Are we headed to runaway inflation? That question seems to be top of mind these days. Inflation is already here. No duh, right? Many companies are reporting strong demand for goods and services following the 2020 pandemic lockdown. Everywhere we look, everything we see and hear says prices are rising substantially. Are the price increases we are currently experiencing a signal for a coming wave of broad and persistent inflation? (Baby boomers may be having flashbacks to the 1970s and 80s). Or is this just a temporary adjustment following the unusually sharp economic downturn in 2020 and a major disruption to the supply chain?
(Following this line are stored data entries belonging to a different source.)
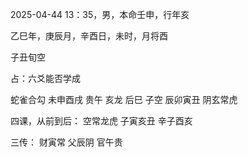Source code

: 
2025-04-44 13：35，男，本命壬申，行年亥

乙巳年，庚辰月，辛酉日，未时，月将酉

子丑旬空

占：六爻能否学成

  蛇雀合勾
  未申酉戌
贵午    亥龙
后巳    子空
  辰卯寅丑
  阴玄常虎

四课，从前到后：
空常龙虎
子寅亥丑
辛子酉亥

三传：
财寅常
父辰阴
官午贵
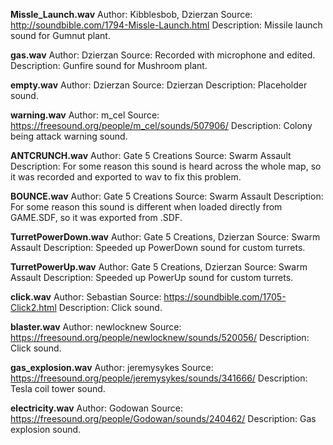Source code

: **Missle_Launch.wav**
Author: Kibblesbob, Dzierzan
Source: http://soundbible.com/1794-Missle-Launch.html
Description: Missile launch sound for Gumnut plant.

**gas.wav**
Author: Dzierzan
Source: Recorded with microphone and edited.
Description: Gunfire sound for Mushroom plant.

**empty.wav**
Author: Dzierzan
Source: Dzierzan
Description: Placeholder sound.

**warning.wav**
Author: m_cel
Source: https://freesound.org/people/m_cel/sounds/507906/
Description: Colony being attack warning sound.

**ANTCRUNCH.wav**
Author: Gate 5 Creations
Source: Swarm Assault
Description: For some reason this sound is heard across the whole map, so it was recorded and exported to wav to fix this problem.

**BOUNCE.wav**
Author: Gate 5 Creations
Source: Swarm Assault
Description: For some reason this sound is different when loaded directly from GAME.SDF, so it was exported from .SDF.

**TurretPowerDown.wav**
Author: Gate 5 Creations, Dzierzan
Source: Swarm Assault
Description: Speeded up PowerDown sound for custom turrets.

**TurretPowerUp.wav**
Author: Gate 5 Creations, Dzierzan
Source: Swarm Assault
Description: Speeded up PowerUp sound for custom turrets.

**click.wav**
Author: Sebastian
Source: https://soundbible.com/1705-Click2.html
Description: Click sound.

**blaster.wav**
Author: newlocknew
Source: https://freesound.org/people/newlocknew/sounds/520056/
Description: Click sound.

**gas_explosion.wav**
Author: jeremysykes
Source: https://freesound.org/people/jeremysykes/sounds/341666/
Description: Tesla coil tower sound.

**electricity.wav**
Author: Godowan
Source: https://freesound.org/people/Godowan/sounds/240462/
Description: Gas explosion sound.
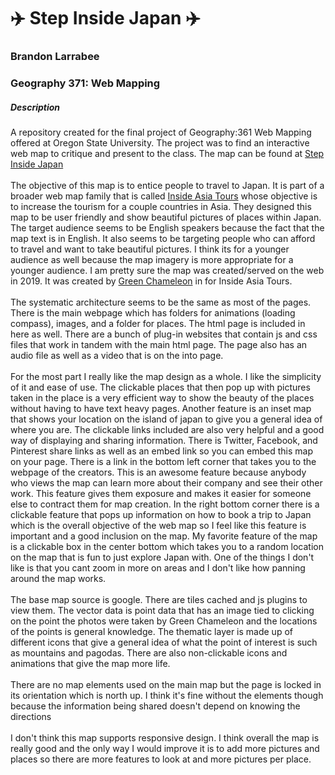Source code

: # :airplane: Step Inside Japan :airplane:
### Brandon Larrabee
### Geography 371: Web Mapping
##### Description

A repository created for the final project of Geography:361 Web Mapping offered at Oregon State University. The project was to find an interactive web map to critique and present to the class. The map can be found at [Step Inside Japan](https://www.insideasiatours.com/step-inside/japan)
<br> </br>
The objective of this map is to entice people to travel to Japan. It is part of a broader web map family that is called [Inside Asia Tours](https://www.insideasiatours.com/step-inside/japan) whose objective is to increase the tourism for a couple countries in Asia. They designed this map to be user friendly and show beautiful pictures of places within Japan. The target audience seems to be English speakers because the fact that the map text is in English. It also seems to be targeting people who can afford to travel and want to take beautiful pictures. I think its for a younger audience as well because the map imagery is more appropriate for a younger audience. I am pretty sure the map was created/served on the web in 2019. It was created by [Green Chameleon](https://www.craftedbygc.com/portfolio/step-inside-asia/) in for Inside Asia Tours.
<br> </br>
The systematic architecture seems to be the same as most of the pages. There is the main webpage which has folders for animations (loading compass), images, and a folder for places. The html page is included in here as well. There are a bunch of plug-in websites that contain js and css files that work in tandem with the main html page. The page also has an audio file as well as a video that is on the into page.
<br> </br>
For the most part I really like the map design as a whole. I like the simplicity of it and ease of use. The clickable places that then pop up with pictures taken in the place is a very efficient way to show the beauty of the places without having to have text heavy pages. Another feature is an inset map that shows your location on the island of japan to give you a general idea of where you are. The clickable links included are also very helpful and a good way of displaying and sharing information. There is Twitter, Facebook, and Pinterest share links as well as an embed link so you can embed this map on your page. There is a link in the bottom left corner that takes you to the webpage of the creators. This is an awesome feature because anybody who views the map can learn more about their company and see their other work. This feature gives them exposure and makes it easier for someone else to contract them for map creation. In the right bottom corner there is a clickable feature that pops up information on how to book a trip to Japan which is the overall objective of the web map so I feel like this feature is important and a good inclusion on the map. My favorite feature of the map is a clickable box in the center bottom which takes you to a random location on the map that is fun to just explore Japan with. One of the things I don't like is that you cant zoom in more on areas and I don't like how panning around the map works.
<br> </br>
The base map source is google. There are tiles cached and js plugins to view them. The vector data is point data that has an image tied to clicking on the point the photos were taken by Green Chameleon and the locations of the points is general knowledge. The thematic layer is made up of different icons that give a general idea of what the point of interest is such as mountains and pagodas. There are also non-clickable icons and animations that give the map more life.
<br> </br> 
There are no map elements used on the main map but the page is locked in its orientation which is north up. I think it's fine without the elements though because the information being shared doesn't depend on knowing the directions
<br> </br>
I don't think this map supports responsive design. I think overall the map is really good and the only way I would improve it is to add more pictures and places so there are more features to look at and more pictures per place.
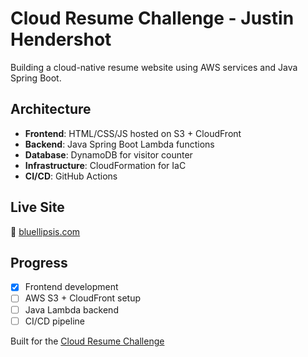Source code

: # Cloud Resume Challenge - Justin Hendershot

Building a cloud-native resume website using AWS services and Java Spring Boot.

## Architecture
- **Frontend**: HTML/CSS/JS hosted on S3 + CloudFront
- **Backend**: Java Spring Boot Lambda functions
- **Database**: DynamoDB for visitor counter
- **Infrastructure**: CloudFormation for IaC
- **CI/CD**: GitHub Actions

## Live Site
🔗 [bluellipsis.com](https://bluellipsis.com)

## Progress
- [x] Frontend development
- [ ] AWS S3 + CloudFront setup
- [ ] Java Lambda backend
- [ ] CI/CD pipeline

Built for the [Cloud Resume Challenge](https://cloudresumechallenge.dev/)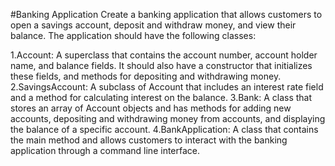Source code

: #Banking Application
Create a banking application that allows customers to open a savings account, deposit and withdraw money, and view their balance. The application should have the following classes:

1.Account: A superclass that contains the account number, account holder name, and balance fields. It should also have a constructor that initializes these fields, and methods for depositing and withdrawing money.
2.SavingsAccount: A subclass of Account that includes an interest rate field and a method for calculating interest on the balance.
3.Bank: A class that stores an array of Account objects and has methods for adding new accounts, depositing and withdrawing money from accounts, and displaying the balance of a specific account.
4.BankApplication: A class that contains the main method and allows customers to interact with the banking application through a command line interface.
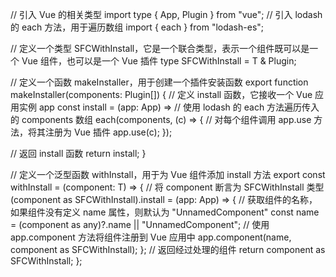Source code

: // 引入 Vue 的相关类型
import type { App, Plugin } from "vue";
// 引入 lodash 的 each 方法，用于遍历数组
import { each } from "lodash-es";

// 定义一个类型 SFCWithInstall，它是一个联合类型，表示一个组件既可以是一个 Vue 组件，也可以是一个 Vue 插件
type SFCWithInstall<T> = T & Plugin;

// 定义一个函数 makeInstaller，用于创建一个插件安装函数
export function makeInstaller(components: Plugin[]) {
  // 定义 install 函数，它接收一个 Vue 应用实例 app
  const install = (app: App) =>
    // 使用 lodash 的 each 方法遍历传入的 components 数组
    each(components, (c) => {
      // 对每个组件调用 app.use 方法，将其注册为 Vue 插件
      app.use(c);
    });

  // 返回 install 函数
  return install;
}

// 定义一个泛型函数 withInstall，用于为 Vue 组件添加 install 方法
export const withInstall = <T>(component: T) => {
  // 将 component 断言为 SFCWithInstall<T> 类型
  (component as SFCWithInstall<T>).install = (app: App) => {
    // 获取组件的名称，如果组件没有定义 name 属性，则默认为 "UnnamedComponent"
    const name = (component as any)?.name || "UnnamedComponent";
    // 使用 app.component 方法将组件注册到 Vue 应用中
    app.component(name, component as SFCWithInstall<T>);
  };
  // 返回经过处理的组件
  return component as SFCWithInstall<T>;
};
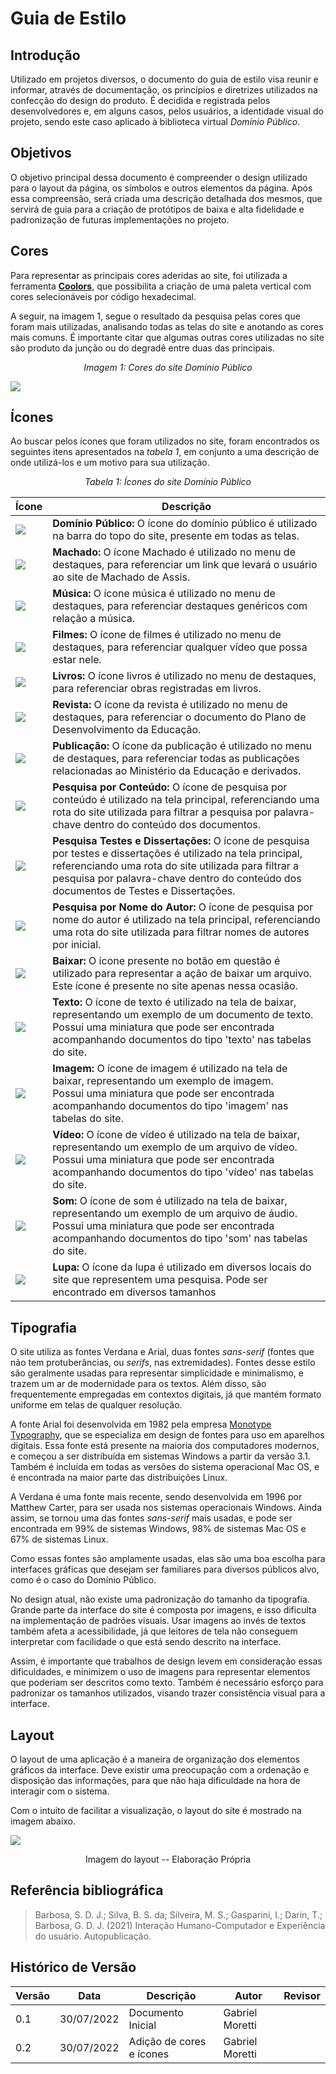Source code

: # Guia de Estilo

## Introdução

Utilizado em projetos diversos, o documento do guia de estilo visa reunir e informar, através de documentação, os princípios e diretrizes utilizados na confecção do design do produto. É decidida e registrada pelos desenvolvedores e, em alguns casos, pelos usuários, a identidade visual do projeto, sendo este caso aplicado à biblioteca virtual _Domínio Público_.

## Objetivos

O objetivo principal dessa documento é compreender o design utilizado para o layout da página, os símbolos e outros elementos da página. Após essa compreensão, será criada uma descrição detalhada dos mesmos, que servirá de guia para a criação de protótipos de baixa e alta fidelidade e padronização de futuras implementações no projeto.

## Cores

Para representar as principais cores aderidas ao site, foi utilizada a ferramenta [**Coolors**](https://coolors.co/), que possibilita a criação de uma paleta vertical com cores selecionáveis por código hexadecimal.

A seguir, na imagem 1, segue o resultado da pesquisa pelas cores que foram mais utilizadas, analisando todas as telas do site e anotando as cores mais comuns. É importante citar que algumas outras cores utilizadas no site são produto da junção ou do degradê entre duas das principais.

<figcaption><center><i>Imagem 1: Cores do site Domínio Público</i></figcaption>

![](../assets/imagens/guiaEstilo/Cores-DominioPublico.png)

## Ícones

Ao buscar pelos ícones que foram utilizados no site, foram encontrados os seguintes itens apresentados na _tabela 1_, em conjunto a uma descrição de onde utilizá-los e um motivo para sua utilização.

<figcaption><center><i>Tabela 1: Ícones do site Domínio Público</i></figcaption>

| Ícone | Descrição |
|----------------------|--------------------------|
| ![](../assets/imagens/guiaEstilo/top1.gif)| **Domínio Público:** O ícone do domínio público é utilizado na barra do topo do site, presente em todas as telas. |
| ![](../assets/imagens/guiaEstilo/machado.jpg)| **Machado:** O ícone Machado é utilizado no menu de destaques, para referenciar um link que levará o usuário ao site de Machado de Assis. |
|![](../assets/imagens/guiaEstilo/erudita.gif)| **Música:** O ícone música é utilizado no menu de destaques, para referenciar destaques genéricos com relação a música. |
| ![](../assets/imagens/guiaEstilo/filme.gif)| **Filmes:** O ícone de filmes é utilizado no menu de destaques, para referenciar qualquer vídeo que possa estar nele. |
| ![](../assets/imagens/guiaEstilo/livros.gif)| **Livros:** O ícone livros é utilizado no menu de destaques, para referenciar obras registradas em livros. |
| ![](../assets/imagens/guiaEstilo/revista.gif) | **Revista:** O ícone da revista é utilizado no menu de destaques, para referenciar o documento do Plano de Desenvolvimento da Educação. |
| ![](../assets/imagens/guiaEstilo/publicacoes.gif) | **Publicação:** O ícone da publicação é utilizado no menu de destaques, para referenciar todas as publicações relacionadas ao Ministério da Educação e derivados. |
| ![](../assets/imagens/guiaEstilo/pesq_conteudo.gif)| **Pesquisa por Conteúdo:** O ícone de pesquisa por conteúdo é utilizado na tela principal, referenciando uma rota do site utilizada para filtrar a pesquisa por palavra-chave dentro do conteúdo dos documentos. |
|![](../assets/imagens/guiaEstilo/pesq_periodico.gif)| **Pesquisa Testes e Dissertações:** O ícone de pesquisa por testes e dissertações é utilizado na tela principal, referenciando uma rota do site utilizada para filtrar a pesquisa por palavra-chave dentro do conteúdo dos documentos de Testes e Dissertações. |
| ![](../assets/imagens/guiaEstilo/pesq_nome_autor.gif) | **Pesquisa por Nome do Autor:** O ícone de pesquisa por nome do autor é utilizado na tela principal, referenciando uma rota do site utilizada para filtrar nomes de autores por inicial. |
| ![](../assets/imagens/guiaEstilo/baixar.gif) | **Baixar:** O ícone presente no botão em questão é utilizado para representar a ação de baixar um arquivo. Este ícone é presente no site apenas nessa ocasião. |
|![](../assets/imagens/guiaEstilo/TextoG.gif) | **Texto:** O ícone de texto é utilizado na tela de baixar, representando um exemplo de um documento de texto.<br>Possui uma miniatura que pode ser encontrada acompanhando documentos do tipo 'texto' nas tabelas do site. |
| ![](../assets/imagens/guiaEstilo/ImagemG.gif)| **Imagem:** O ícone de imagem é utilizado na tela de baixar, representando um exemplo de imagem.<br>Possui uma miniatura que pode ser encontrada acompanhando documentos do tipo 'imagem' nas tabelas do site. |
| ![](../assets/imagens/guiaEstilo/VideoG.gif) | **Vídeo:** O ícone de vídeo é utilizado na tela de baixar, representando um exemplo de um arquivo de vídeo.<br>Possui uma miniatura que pode ser encontrada acompanhando documentos do tipo 'vídeo' nas tabelas do site. |
| ![](../assets/imagens/guiaEstilo/SomG.gif) | **Som:** O ícone de som é utilizado na tela de baixar, representando um exemplo de um arquivo de áudio.<br>Possui uma miniatura que pode ser encontrada acompanhando documentos do tipo 'som' nas tabelas do site. |
| ![](../assets/imagens/guiaEstilo/lupa1.gif) | **Lupa:** O ícone da lupa é utilizado em diversos locais do site que representem uma pesquisa. Pode ser encontrado em diversos tamanhos |

## Tipografia

O site utiliza as fontes Verdana e Arial, duas fontes _sans-serif_ (fontes que não tem protuberâncias, ou _serifs_, nas extremidades).
Fontes desse estilo são geralmente usadas para representar simplicidade e minimalismo, e trazem um ar de modernidade para os textos.
Além disso, são frequentemente empregadas em contextos digitais, já que mantém formato uniforme em telas de qualquer resolução.

A fonte Arial foi desenvolvida em 1982 pela empresa [Monotype Typography](https://www.monotype.com/), que se especializa em design de fontes para uso em aparelhos digitais.
Essa fonte está presente na maioria dos computadores modernos, e começou a ser distribuída em sistemas Windows a partir da versão 3.1.
Também é incluída em todas as versões do sistema operacional Mac OS, e é encontrada na maior parte das distribuições Linux.

A Verdana é uma fonte mais recente, sendo desenvolvida em 1996 por Matthew Carter, para ser usada nos sistemas operacionais Windows.
Ainda assim, se tornou uma das fontes _sans-serif_ mais usadas, e pode ser encontrada em 99% de sistemas Windows, 98% de sistemas Mac OS e 67% de sistemas Linux.

Como essas fontes são amplamente usadas, elas são uma boa escolha para interfaces gráficas que desejam ser familiares para diversos públicos alvo, como é o caso do Domínio Público.

No design atual, não existe uma padronização do tamanho da tipografia.
Grande parte da interface do site é composta por imagens, e isso dificulta na implementação de padrões visuais.
Usar imagens ao invés de textos também afeta a acessibilidade, já que leitores de tela não conseguem interpretar com facilidade o que está sendo descrito na interface.

Assim, é importante que trabalhos de design levem em consideração essas dificuldades, e minimizem o uso de imagens para representar elementos que poderiam ser descritos como texto.
Também é necessário esforço para padronizar os tamanhos utilizados, visando trazer consistência visual para a interface.

## Layout

O layout de uma aplicação é a maneira de organização dos elementos gráficos da interface.
Deve existir uma preocupação com a ordenação e disposição das informações, para que não haja dificuldade na hora de interagir com o sistema.

Com o intuito de facilitar a visualização, o layout do site é mostrado na imagem abaixo.

![](../assets/imagens/layout.png)
<figcaption><center>Imagem do layout -- Elaboração Própria</center></figcaption>

 
## Referência bibliográfica

> Barbosa, S. D. J.; Silva, B. S. da; Silveira, M. S.; Gasparini, I.; Darin, T.; Barbosa, G. D. J. (2021) Interação Humano-Computador e Experiência do usuário. Autopublicação.

## Histórico de Versão

| Versão | Data | Descrição | Autor | Revisor |
|--------|------|-----------|-------|---------|
| 0.1 | 30/07/2022 | Documento Inicial | Gabriel Moretti |
| 0.2 | 30/07/2022 | Adição de cores e ícones | Gabriel Moretti |
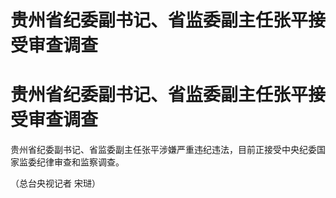 # 贵州省纪委副书记、省监委副主任张平接受审查调查

# 贵州省纪委副书记、省监委副主任张平接受审查调查

贵州省纪委副书记、省监委副主任张平涉嫌严重违纪违法，目前正接受中央纪委国家监委纪律审查和监察调查。

（总台央视记者 宋琎）

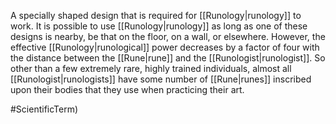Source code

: A specially shaped design that is required for <span class="miscellaneous">[[Runology|runology]]</span> to work.
It is possible to use <span class="miscellaneous">[[Runology|runology]]</span> as long as one of these designs is nearby, be that on the floor, on a wall, or elsewhere.
However, the effective <span class="miscellaneous">[[Runology|runological]]</span> power decreases by a factor of four with the distance between the <span class="miscellaneous">[[Rune|rune]]</span> and the <span class="miscellaneous">[[Runologist|runologist]]</span>.  So other than a few extremely rare, highly trained individuals, almost all <span class="miscellaneous">[[Runologist|runologists]]</span> have some number of <span class="miscellaneous">[[Rune|runes]]</span> inscribed upon their bodies that they use when practicing their art.

#ScientificTerm)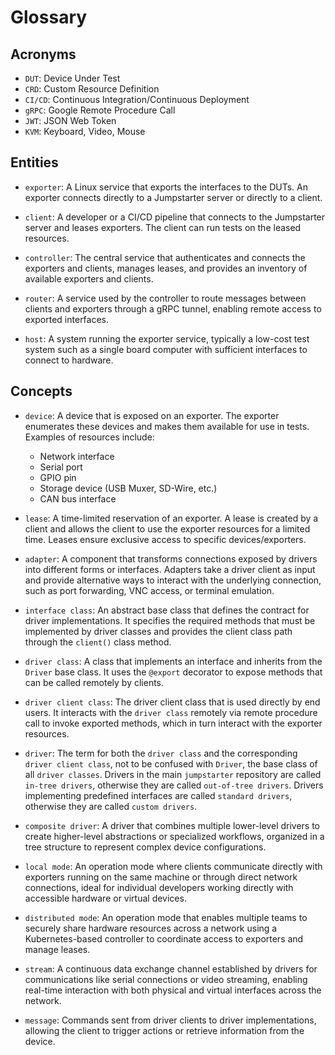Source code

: # Glossary

## Acronyms

* `DUT`: Device Under Test
* `CRD`: Custom Resource Definition
* `CI/CD`: Continuous Integration/Continuous Deployment
* `gRPC`: Google Remote Procedure Call
* `JWT`: JSON Web Token
* `KVM`: Keyboard, Video, Mouse

## Entities

* `exporter`: A Linux service that exports the interfaces to the DUTs. An
  exporter connects directly to a Jumpstarter server or directly to a client.

* `client`: A developer or a CI/CD pipeline that connects to the Jumpstarter
  server and leases exporters. The client can run tests on the leased resources.

* `controller`: The central service that authenticates and connects the
  exporters and clients, manages leases, and provides an inventory of available
  exporters and clients.

* `router`: A service used by the controller to route messages between clients
  and exporters through a gRPC tunnel, enabling remote access to exported
  interfaces.

* `host`: A system running the exporter service, typically a low-cost test
  system such as a single board computer with sufficient interfaces to connect
  to hardware.

## Concepts

* `device`: A device that is exposed on an exporter. The exporter enumerates
  these devices and makes them available for use in tests. Examples of resources
  include:
  * Network interface
  * Serial port
  * GPIO pin
  * Storage device (USB Muxer, SD-Wire, etc.)
  * CAN bus interface

* `lease`: A time-limited reservation of an exporter. A lease is created by a
  client and allows the client to use the exporter resources for a limited time.
  Leases ensure exclusive access to specific devices/exporters.

* `adapter`: A component that transforms connections exposed by drivers into
  different forms or interfaces. Adapters take a driver client as input and
  provide alternative ways to interact with the underlying connection, such as
  port forwarding, VNC access, or terminal emulation.

* `interface class`: An abstract base class that defines the contract for driver
  implementations. It specifies the required methods that must be implemented by
  driver classes and provides the client class path through the `client()` class
  method.

* `driver class`: A class that implements an interface and inherits from the
  `Driver` base class. It uses the `@export` decorator to expose methods that
  can be called remotely by clients.

* `driver client class`: The driver client class that is used directly by end
  users. It interacts with the `driver class` remotely via remote procedure call
  to invoke exported methods, which in turn interact with the exporter
  resources.

* `driver`: The term for both the `driver class` and the corresponding `driver
  client class`, not to be confused with `Driver`, the base class of all `driver
  classes`. Drivers in the main `jumpstarter` repository are called `in-tree
  drivers`, otherwise they are called `out-of-tree drivers`. Drivers
  implementing predefined interfaces are called `standard drivers`, otherwise
  they are called `custom drivers`.

* `composite driver`: A driver that combines multiple lower-level drivers to
  create higher-level abstractions or specialized workflows, organized in a tree
  structure to represent complex device configurations.

* `local mode`: An operation mode where clients communicate directly with
  exporters running on the same machine or through direct network connections,
  ideal for individual developers working directly with accessible hardware or
  virtual devices.

* `distributed mode`: An operation mode that enables multiple teams to securely
  share hardware resources across a network using a Kubernetes-based controller
  to coordinate access to exporters and manage leases.

* `stream`: A continuous data exchange channel established by drivers for
  communications like serial connections or video streaming, enabling real-time
  interaction with both physical and virtual interfaces across the network.

* `message`: Commands sent from driver clients to driver implementations,
  allowing the client to trigger actions or retrieve information from the
  device.
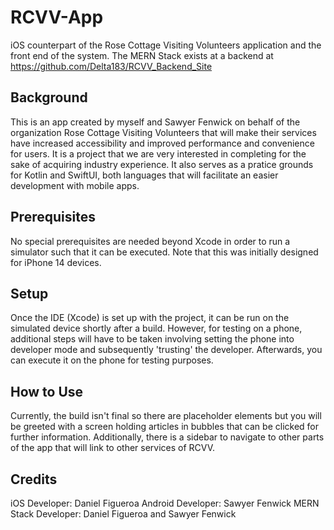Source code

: # RCVV-App
iOS counterpart of the Rose Cottage Visiting Volunteers application and the front end of the system. The MERN Stack exists at a backend at https://github.com/Delta183/RCVV_Backend_Site

## Background

This is an app created by myself and Sawyer Fenwick on behalf of the organization Rose Cottage Visiting Volunteers that will make their services have increased accessibility and improved performance and convenience for users. 
It is a project that we are very interested in completing for the sake of acquiring industry experience. It also serves as a pratice grounds for Kotlin and SwiftUI, both languages that will facilitate an easier development with mobile apps.

## Prerequisites

No special prerequisites are needed beyond Xcode in order to run a simulator such that it can be executed. Note that this was initially designed for iPhone 14 devices.

## Setup

Once the IDE (Xcode) is set up with the project, it can be run on the simulated device shortly after a build. However, for testing on a phone, additional steps will have to be taken involving setting the phone into developer mode and subsequently 'trusting' the developer. Afterwards, you can execute it on the phone for testing purposes.

## How to Use

Currently, the build isn't final so there are placeholder elements but you will be greeted with a screen holding articles in bubbles that can be clicked for further information.
Additionally, there is a sidebar to navigate to other parts of the app that will link to other services of RCVV.

## Credits

iOS Developer: Daniel Figueroa
Android Developer: Sawyer Fenwick
MERN Stack Developer: Daniel Figueroa and Sawyer Fenwick
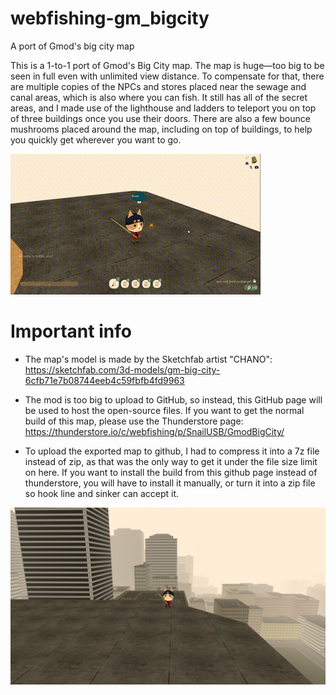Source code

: # webfishing-gm_bigcity
A port of Gmod's big city map

This is a 1-to-1 port of Gmod's Big City map. The map is huge—too big to be seen in full even with unlimited view distance. To compensate for that, there are multiple copies of the NPCs and stores placed near the sewage and canal areas, which is also where you can fish. It still has all of the secret areas, and I made use of the lighthouse and ladders to teleport you on top of three buildings once you use their doors. There are also a few bounce mushrooms placed around the map, including on top of buildings, to help you quickly get wherever you want to go.

![](https://github.com/SnailUsbs/webfishing-gm_bigcity/blob/main/showcase/gmod%20jump.gif)


# Important info

- The map's model is made by the Sketchfab artist "CHANO": https://sketchfab.com/3d-models/gm-big-city-6cfb71e7b08744eeb4c59fbfb4fd9963

- The mod is too big to upload to GitHub, so instead, this GitHub page will be used to host the open-source files. If you want to get the normal build of this map, please use the Thunderstore page: https://thunderstore.io/c/webfishing/p/SnailUSB/GmodBigCity/

- To upload the exported map to github, I had to compress it into a 7z file instead of zip, as that was the only way to get it under the file size limit on here. If you want to install the build from this github page instead of thunderstore, you will have to install it manually, or turn it into a zip file so hook line and sinker can accept it. 

![](https://github.com/SnailUsbs/webfishing-gm_bigcity/blob/main/showcase/main%20icon.png)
So, what is really driving inflation?
Is it Federal Spending or the money supply? Is it too few goods? Or is it something else? If you listen to the pundits and media prognosticators, you’d believe the answer to the questions are yes. That’s not true. I read a book called “Free Money: Plan for Prosperity” back in 2013 that examined multiple facets of our monetary system. One topic covered in depth was inflation. The author, Rodger Malcolm Mitchell, analyzed the relationship between Federal government spending, the money supply, and a variety of factors that many people believe lead to increasing inflation. Mitchell provided charts, graphs, and sources that showed there was no relationship between federal deficits — even large federal deficits — and inflation. The chart below shows that the peaks and valleys of deficit growth (blue line) do not match the peaks and valleys of inflation growth (red line): Mitchell did similar analyses for other factors looking for potential drivers of inflation. He found no immediate relationship between money supply (i.e., too much or too little money in the system) and inflation. Nor did he find a relationship between too few goods and inflation. Nor increasing labor costs and inflation. Time after time, analysis after analysis, he found no relationship among the things we hear in the “news” and from the pundits that drive inflation higher. None.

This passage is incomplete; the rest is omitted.